Ахматова настаивала на том, что «поэту вообще не пристали грехи», однако Белинков готов был с этим поспорить и требовал «не читки, а полной гибели всерьез», что Ахматовой пришлось испытать на себе в ситуации, когда она была вынуждена читать и персонифицировать свой «Реквием» по молчаливому требованию Белинковых. Чуковская считала, что Белинков, будучи человеком «умным и талантливым», пытался из всего «извлечь политический корень», что в случае с Ахматовой означало «искажение» и «сужение» ее творчества [Чуковская: 506]. Думается, что Ахматова боялась не столько сужения и искажения, сколько неимоверных требований, которые Белинков, не задумываясь, предъявлял своим талантливым современникам. В своих воспоминаниях Д. Данин дает представление о масштабах этих требований. Как-то Белинков лежал на раскладушке под березами на даче Данина в Переделкино. Ему было физически плохо (врожденные проблемы с сердцем), но больше всего его раздражала критика Данина, которому Белинков дал почитать несколько своих глав об Олеше:

Он кричал: «Я листовочник!» Это была у него формула – характеристика собственного стиля: «Я листовочник!» То есть стиль должен быть таким отточенным, то есть таким железным, чтобы он разил. Он говорил: «Я листовочник. Я уничтожу Олешу, я уничтожу еще Каверина и Виктора Шкловского!» Я говорю: «Аркадий, побойся Бога! Побойся Бога! Олеша – трагическая фигура. Ты рассуждаешь, как Нарцисс, который горд своей непорочностью. Олеша – трагическая фигура и это надо понимать». – «Я это отлично понимаю, но ты – конформист – кричал он мне, – и я буду продолжать и этот спор, и эту борьбу!» – «Я буду уничтожать нашу интеллигенцию-потаскуху», – говорил он. Я говорю: «И себя тоже?» – «И себя тоже!» Я говорю: «Хорошо. Значит, кого еще?» – «Всех в этом саду» [Вместо эпилога… 595].

Таким образом, библейский сад (Рай) одномоментно превращается в Ад.

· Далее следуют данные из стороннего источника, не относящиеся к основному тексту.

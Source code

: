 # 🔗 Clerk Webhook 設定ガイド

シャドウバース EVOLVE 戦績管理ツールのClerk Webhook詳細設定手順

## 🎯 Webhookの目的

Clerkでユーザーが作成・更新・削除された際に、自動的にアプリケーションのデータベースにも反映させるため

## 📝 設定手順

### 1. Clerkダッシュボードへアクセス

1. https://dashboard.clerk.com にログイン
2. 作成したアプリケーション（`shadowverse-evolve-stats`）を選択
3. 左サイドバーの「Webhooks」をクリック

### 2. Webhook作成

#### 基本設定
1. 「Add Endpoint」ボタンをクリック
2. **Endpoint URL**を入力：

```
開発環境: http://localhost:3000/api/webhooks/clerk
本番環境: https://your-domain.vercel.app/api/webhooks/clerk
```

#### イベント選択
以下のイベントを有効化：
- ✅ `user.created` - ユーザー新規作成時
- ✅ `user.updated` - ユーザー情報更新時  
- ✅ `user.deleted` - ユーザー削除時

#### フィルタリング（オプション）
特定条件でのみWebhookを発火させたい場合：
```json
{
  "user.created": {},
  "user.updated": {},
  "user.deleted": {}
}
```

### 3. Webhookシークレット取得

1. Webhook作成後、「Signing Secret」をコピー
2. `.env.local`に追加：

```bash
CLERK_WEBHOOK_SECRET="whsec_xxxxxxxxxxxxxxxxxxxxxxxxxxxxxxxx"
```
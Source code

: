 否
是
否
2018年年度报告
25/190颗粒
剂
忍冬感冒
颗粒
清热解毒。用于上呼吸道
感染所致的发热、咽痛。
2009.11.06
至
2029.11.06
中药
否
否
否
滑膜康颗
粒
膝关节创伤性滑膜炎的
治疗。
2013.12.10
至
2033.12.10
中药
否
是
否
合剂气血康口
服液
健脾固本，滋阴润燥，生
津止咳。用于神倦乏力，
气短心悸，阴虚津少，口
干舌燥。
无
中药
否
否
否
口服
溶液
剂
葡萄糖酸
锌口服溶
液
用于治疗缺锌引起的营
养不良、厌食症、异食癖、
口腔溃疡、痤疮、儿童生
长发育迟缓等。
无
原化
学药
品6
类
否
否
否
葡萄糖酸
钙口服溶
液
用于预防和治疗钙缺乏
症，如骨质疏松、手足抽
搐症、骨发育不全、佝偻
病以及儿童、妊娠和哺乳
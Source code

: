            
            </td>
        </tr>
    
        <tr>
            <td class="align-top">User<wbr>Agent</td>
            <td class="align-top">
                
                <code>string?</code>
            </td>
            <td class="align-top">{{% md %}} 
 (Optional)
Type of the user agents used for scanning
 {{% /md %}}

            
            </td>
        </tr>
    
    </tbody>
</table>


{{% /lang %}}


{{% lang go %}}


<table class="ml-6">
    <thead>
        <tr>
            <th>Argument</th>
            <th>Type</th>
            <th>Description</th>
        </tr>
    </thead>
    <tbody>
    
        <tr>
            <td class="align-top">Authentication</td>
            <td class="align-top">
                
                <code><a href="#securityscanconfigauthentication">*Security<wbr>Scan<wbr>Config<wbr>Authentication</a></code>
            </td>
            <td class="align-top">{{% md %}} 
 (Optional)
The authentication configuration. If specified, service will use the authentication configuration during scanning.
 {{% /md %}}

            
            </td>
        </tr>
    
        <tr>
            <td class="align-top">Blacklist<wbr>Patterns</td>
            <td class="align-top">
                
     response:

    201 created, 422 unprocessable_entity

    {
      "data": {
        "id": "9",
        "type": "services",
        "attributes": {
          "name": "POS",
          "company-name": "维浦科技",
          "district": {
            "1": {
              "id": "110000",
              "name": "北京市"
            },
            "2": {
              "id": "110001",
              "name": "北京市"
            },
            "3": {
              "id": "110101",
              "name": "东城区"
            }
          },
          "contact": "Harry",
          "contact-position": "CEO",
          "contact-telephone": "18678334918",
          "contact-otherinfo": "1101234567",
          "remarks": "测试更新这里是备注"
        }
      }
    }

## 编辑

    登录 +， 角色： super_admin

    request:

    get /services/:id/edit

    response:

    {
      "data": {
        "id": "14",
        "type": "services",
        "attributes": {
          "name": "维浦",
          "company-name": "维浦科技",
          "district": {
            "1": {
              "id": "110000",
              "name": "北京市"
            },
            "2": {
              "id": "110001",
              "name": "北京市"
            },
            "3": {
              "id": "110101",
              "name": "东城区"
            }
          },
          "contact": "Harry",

Белинков писал о выдуманном им парадоксе Ахматовой: все, что было о ней негативного, становится позитивным под пером Белинкова. Но почему не поговорить о парадоксе отношений поэта и толпы? Парадокс заключается в том, что в случае Ахматовой не толпа уничтожает поэта, а поэт уничтожает толпу, которая непомерно увеличилась со времен Пушкина (повальная грамотность советского времени не сопоставима с несколькими процентами грамотных в пушкинскую эпоху). Величие поэта проявляется не в том, что его великого непременно убьет толпа (что и будет знаком его величия, по мнению Белинкова), а в том, как он способен с этой толпой рас/справиться.

«Елка погасла» – такими словами Ахматова обозначила свой разрыв с Белинковым. Скорее всего, Ахматова сама выдернула штепсель из розетки, так как к тому моменту уже и Белинков стал одним из представителей ненавистного поэту общества. В 1960-е годы «враждебное общество» состояло во многом из людей, которые что-то искажали в жизни Ахматовой, не так о ней писали, чего-то не понимали в ее творчестве. Если в концепциях Белинкова общество жаждет смерти поэта, то концепцию поздней Ахматовой можно представить как осознание того, что у поэта нет другого выхода, кроме как убить не оставляющее поэта в покое общество (как вариант – выдернуть шнур из розетки). Сцена, когда Ахматова вынуждена читать Белинковым «Реквием» и плакать вместе с ними, не такая безобидная, как может показаться на первый взгляд.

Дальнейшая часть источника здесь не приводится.